What you need to do
Only lines holding "there" are needed; copy each of them from the data below.
───── Supplied records
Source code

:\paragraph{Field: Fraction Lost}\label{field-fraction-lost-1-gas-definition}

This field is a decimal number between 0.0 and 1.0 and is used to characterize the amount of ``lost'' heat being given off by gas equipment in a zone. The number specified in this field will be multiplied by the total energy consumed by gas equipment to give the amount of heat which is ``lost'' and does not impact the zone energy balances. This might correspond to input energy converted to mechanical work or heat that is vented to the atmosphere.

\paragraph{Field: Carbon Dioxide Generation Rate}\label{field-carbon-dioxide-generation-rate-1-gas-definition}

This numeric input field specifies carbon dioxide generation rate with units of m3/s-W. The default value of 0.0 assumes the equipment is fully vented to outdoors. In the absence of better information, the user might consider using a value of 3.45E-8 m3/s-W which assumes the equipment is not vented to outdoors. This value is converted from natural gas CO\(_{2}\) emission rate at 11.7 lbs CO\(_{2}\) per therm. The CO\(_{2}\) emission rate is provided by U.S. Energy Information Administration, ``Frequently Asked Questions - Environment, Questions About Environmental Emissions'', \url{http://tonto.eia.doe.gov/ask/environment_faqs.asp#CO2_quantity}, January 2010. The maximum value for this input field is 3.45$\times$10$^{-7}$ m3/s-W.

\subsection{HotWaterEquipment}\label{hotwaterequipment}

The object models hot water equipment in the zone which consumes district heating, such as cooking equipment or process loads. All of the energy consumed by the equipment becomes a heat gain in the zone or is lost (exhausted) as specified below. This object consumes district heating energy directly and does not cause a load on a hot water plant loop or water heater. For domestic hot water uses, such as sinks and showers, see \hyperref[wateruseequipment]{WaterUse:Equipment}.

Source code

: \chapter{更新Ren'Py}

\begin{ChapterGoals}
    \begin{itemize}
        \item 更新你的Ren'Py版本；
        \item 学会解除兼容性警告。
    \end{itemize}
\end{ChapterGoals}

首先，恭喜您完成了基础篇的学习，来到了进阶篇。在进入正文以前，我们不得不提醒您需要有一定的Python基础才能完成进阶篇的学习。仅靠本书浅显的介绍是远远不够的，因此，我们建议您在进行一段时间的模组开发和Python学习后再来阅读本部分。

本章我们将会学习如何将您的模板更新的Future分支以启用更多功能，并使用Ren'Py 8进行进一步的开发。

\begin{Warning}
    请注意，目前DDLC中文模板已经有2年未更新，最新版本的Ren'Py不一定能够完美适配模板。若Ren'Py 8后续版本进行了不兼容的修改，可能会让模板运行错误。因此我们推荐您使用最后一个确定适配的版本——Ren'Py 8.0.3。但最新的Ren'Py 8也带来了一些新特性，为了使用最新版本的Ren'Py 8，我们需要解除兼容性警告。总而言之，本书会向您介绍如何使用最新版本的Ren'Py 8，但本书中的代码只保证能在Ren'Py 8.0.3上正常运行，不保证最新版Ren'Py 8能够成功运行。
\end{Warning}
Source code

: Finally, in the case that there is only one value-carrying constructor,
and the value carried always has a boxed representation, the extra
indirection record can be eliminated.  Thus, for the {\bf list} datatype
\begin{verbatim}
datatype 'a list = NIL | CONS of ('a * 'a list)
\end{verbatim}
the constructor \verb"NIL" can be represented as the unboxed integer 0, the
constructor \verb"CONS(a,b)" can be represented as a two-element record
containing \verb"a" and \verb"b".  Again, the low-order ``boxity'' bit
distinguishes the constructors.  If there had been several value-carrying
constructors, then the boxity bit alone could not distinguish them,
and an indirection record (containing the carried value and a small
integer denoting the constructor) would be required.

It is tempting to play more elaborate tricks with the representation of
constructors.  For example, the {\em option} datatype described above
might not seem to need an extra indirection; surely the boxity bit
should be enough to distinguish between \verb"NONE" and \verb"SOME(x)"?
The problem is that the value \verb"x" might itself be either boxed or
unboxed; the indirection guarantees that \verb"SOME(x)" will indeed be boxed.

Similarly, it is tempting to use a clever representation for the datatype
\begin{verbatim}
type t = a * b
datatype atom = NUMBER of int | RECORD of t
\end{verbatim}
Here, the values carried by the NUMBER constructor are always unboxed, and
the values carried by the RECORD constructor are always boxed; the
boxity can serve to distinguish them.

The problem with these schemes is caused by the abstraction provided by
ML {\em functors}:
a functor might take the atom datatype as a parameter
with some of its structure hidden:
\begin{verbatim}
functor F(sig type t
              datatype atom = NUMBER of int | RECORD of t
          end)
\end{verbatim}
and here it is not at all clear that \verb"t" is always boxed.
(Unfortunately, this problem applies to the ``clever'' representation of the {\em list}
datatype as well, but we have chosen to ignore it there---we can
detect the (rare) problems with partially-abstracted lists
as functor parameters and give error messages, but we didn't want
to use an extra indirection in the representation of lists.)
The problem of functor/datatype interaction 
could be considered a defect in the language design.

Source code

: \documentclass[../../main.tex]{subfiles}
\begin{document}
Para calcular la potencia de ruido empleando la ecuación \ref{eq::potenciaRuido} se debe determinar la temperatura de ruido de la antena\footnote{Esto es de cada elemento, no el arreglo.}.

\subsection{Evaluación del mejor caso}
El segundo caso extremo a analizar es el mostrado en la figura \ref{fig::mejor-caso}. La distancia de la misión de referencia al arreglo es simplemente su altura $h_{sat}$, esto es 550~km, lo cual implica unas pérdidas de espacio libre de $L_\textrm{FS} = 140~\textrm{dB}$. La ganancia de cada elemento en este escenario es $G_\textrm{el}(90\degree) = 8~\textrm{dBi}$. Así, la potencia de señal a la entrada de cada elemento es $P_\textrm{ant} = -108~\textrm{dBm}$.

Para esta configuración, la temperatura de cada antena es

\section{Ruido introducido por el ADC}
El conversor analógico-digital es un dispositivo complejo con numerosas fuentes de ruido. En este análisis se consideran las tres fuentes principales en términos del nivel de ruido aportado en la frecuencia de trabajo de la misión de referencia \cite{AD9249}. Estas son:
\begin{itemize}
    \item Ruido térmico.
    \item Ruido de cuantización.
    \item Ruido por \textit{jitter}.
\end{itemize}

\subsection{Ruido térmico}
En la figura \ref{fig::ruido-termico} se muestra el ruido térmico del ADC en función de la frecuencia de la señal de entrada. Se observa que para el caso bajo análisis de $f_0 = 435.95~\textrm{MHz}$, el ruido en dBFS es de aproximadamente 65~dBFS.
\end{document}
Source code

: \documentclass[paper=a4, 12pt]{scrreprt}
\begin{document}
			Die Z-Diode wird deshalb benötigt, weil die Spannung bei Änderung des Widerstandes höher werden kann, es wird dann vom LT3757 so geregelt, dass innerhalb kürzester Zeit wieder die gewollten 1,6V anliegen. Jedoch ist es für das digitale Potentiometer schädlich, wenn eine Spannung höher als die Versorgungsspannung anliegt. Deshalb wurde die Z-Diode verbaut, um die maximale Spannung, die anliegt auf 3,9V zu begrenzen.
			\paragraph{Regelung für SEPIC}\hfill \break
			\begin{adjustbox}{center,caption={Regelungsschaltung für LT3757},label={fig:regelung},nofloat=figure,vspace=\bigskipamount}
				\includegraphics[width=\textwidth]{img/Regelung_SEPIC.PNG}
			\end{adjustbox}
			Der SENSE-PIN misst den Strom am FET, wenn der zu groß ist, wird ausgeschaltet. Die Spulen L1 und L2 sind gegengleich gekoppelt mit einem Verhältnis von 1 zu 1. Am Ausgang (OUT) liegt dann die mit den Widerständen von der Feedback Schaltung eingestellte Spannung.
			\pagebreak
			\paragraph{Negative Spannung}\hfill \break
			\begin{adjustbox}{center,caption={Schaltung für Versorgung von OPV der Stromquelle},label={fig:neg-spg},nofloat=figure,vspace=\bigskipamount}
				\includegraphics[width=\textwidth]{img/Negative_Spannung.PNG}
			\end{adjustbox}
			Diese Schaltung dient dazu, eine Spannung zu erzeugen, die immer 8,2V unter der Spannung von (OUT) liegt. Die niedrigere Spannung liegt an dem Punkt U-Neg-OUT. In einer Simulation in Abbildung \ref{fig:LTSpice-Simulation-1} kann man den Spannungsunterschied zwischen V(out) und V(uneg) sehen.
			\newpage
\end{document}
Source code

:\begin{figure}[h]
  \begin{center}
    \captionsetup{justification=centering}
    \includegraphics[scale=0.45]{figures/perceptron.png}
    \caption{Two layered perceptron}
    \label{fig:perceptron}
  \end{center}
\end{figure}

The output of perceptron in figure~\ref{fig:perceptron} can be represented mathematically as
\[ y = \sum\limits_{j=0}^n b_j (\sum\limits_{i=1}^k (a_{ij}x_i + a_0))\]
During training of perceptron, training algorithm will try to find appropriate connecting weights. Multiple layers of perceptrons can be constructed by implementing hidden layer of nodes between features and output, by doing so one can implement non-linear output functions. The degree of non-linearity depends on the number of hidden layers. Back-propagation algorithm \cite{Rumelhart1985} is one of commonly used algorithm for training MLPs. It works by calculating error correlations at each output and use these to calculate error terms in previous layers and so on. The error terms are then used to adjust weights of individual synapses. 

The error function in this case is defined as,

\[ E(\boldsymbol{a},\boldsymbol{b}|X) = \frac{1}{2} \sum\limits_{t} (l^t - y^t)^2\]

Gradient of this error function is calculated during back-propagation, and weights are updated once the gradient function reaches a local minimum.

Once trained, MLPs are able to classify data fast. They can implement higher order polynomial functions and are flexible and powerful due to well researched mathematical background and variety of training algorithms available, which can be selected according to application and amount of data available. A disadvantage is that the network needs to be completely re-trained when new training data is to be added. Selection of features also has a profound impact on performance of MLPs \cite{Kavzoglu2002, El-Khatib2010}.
──────────
Written solution
: Finally, in the case that there is only one value-carrying constructor,
distinguishes the constructors.  If there had been several value-carrying
datatype as well, but we have chosen to ignore it there---we can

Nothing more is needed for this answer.